Source texts of formatted documents
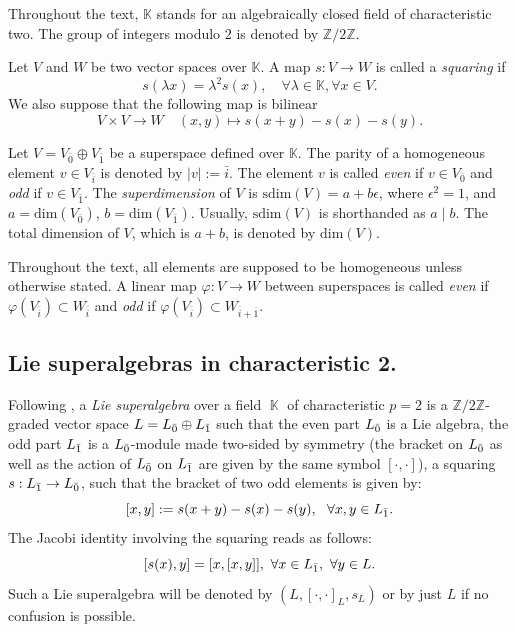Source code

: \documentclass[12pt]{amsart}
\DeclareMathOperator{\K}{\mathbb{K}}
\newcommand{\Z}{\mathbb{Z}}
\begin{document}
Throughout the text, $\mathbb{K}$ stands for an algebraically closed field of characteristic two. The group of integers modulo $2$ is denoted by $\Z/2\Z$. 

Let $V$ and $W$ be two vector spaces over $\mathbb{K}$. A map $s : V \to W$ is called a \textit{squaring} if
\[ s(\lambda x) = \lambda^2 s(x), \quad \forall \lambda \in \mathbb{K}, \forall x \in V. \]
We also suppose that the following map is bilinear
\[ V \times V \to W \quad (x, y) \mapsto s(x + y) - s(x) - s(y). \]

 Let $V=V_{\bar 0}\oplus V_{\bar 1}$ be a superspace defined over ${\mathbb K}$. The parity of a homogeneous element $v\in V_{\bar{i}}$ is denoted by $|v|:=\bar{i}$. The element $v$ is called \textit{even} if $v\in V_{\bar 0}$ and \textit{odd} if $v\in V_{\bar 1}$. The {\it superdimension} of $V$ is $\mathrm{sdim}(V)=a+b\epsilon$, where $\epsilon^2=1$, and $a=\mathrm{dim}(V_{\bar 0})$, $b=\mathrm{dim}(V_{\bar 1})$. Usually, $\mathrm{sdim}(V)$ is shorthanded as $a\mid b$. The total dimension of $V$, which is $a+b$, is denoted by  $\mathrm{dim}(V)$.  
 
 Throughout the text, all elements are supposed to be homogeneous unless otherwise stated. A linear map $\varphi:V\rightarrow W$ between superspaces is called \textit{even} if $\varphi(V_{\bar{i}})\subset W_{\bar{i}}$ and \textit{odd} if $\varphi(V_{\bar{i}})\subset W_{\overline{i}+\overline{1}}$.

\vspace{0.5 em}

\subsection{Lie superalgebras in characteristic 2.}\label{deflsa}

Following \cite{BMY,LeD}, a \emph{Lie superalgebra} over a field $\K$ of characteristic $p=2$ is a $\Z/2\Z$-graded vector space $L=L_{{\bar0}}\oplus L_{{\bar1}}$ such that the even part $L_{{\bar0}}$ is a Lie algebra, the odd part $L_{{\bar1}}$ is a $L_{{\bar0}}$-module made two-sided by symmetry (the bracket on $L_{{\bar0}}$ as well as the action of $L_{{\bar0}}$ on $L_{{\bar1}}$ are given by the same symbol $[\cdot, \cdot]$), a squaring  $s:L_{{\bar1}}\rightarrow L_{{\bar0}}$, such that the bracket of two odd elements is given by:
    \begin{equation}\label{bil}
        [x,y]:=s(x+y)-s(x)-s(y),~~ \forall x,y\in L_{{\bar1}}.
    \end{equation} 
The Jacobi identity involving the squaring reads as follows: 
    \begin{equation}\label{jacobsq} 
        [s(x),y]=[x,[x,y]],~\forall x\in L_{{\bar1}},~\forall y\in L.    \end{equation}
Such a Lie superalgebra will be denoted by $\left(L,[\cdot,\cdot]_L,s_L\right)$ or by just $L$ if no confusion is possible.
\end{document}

* WHAT THE TASK ASKS *
Write out each entry exactly as given, but skip the pictures.

* TASK RESULT *
Source code

: \documentclass[12pt]{amsart}
\DeclareMathOperator{\K}{\mathbb{K}}
\newcommand{\Z}{\mathbb{Z}}
\begin{document}
Throughout the text, $\mathbb{K}$ stands for an algebraically closed field of characteristic two. The group of integers modulo $2$ is denoted by $\Z/2\Z$. 

Let $V$ and $W$ be two vector spaces over $\mathbb{K}$. A map $s : V \to W$ is called a \textit{squaring} if
\[ s(\lambda x) = \lambda^2 s(x), \quad \forall \lambda \in \mathbb{K}, \forall x \in V. \]
We also suppose that the following map is bilinear
\[ V \times V \to W \quad (x, y) \mapsto s(x + y) - s(x) - s(y). \]

 Let $V=V_{\bar 0}\oplus V_{\bar 1}$ be a superspace defined over ${\mathbb K}$. The parity of a homogeneous element $v\in V_{\bar{i}}$ is denoted by $|v|:=\bar{i}$. The element $v$ is called \textit{even} if $v\in V_{\bar 0}$ and \textit{odd} if $v\in V_{\bar 1}$. The {\it superdimension} of $V$ is $\mathrm{sdim}(V)=a+b\epsilon$, where $\epsilon^2=1$, and $a=\mathrm{dim}(V_{\bar 0})$, $b=\mathrm{dim}(V_{\bar 1})$. Usually, $\mathrm{sdim}(V)$ is shorthanded as $a\mid b$. The total dimension of $V$, which is $a+b$, is denoted by  $\mathrm{dim}(V)$.  
 
 Throughout the text, all elements are supposed to be homogeneous unless otherwise stated. A linear map $\varphi:V\rightarrow W$ between superspaces is called \textit{even} if $\varphi(V_{\bar{i}})\subset W_{\bar{i}}$ and \textit{odd} if $\varphi(V_{\bar{i}})\subset W_{\overline{i}+\overline{1}}$.

\vspace{0.5 em}

\subsection{Lie superalgebras in characteristic 2.}\label{deflsa}

Following \cite{BMY,LeD}, a \emph{Lie superalgebra} over a field $\K$ of characteristic $p=2$ is a $\Z/2\Z$-graded vector space $L=L_{{\bar0}}\oplus L_{{\bar1}}$ such that the even part $L_{{\bar0}}$ is a Lie algebra, the odd part $L_{{\bar1}}$ is a $L_{{\bar0}}$-module made two-sided by symmetry (the bracket on $L_{{\bar0}}$ as well as the action of $L_{{\bar0}}$ on $L_{{\bar1}}$ are given by the same symbol $[\cdot, \cdot]$), a squaring  $s:L_{{\bar1}}\rightarrow L_{{\bar0}}$, such that the bracket of two odd elements is given by:
    \begin{equation}\label{bil}
        [x,y]:=s(x+y)-s(x)-s(y),~~ \forall x,y\in L_{{\bar1}}.
    \end{equation} 
The Jacobi identity involving the squaring reads as follows: 
    \begin{equation}\label{jacobsq} 
        [s(x),y]=[x,[x,y]],~\forall x\in L_{{\bar1}},~\forall y\in L.    \end{equation}
Such a Lie superalgebra will be denoted by $\left(L,[\cdot,\cdot]_L,s_L\right)$ or by just $L$ if no confusion is possible.
\end{document}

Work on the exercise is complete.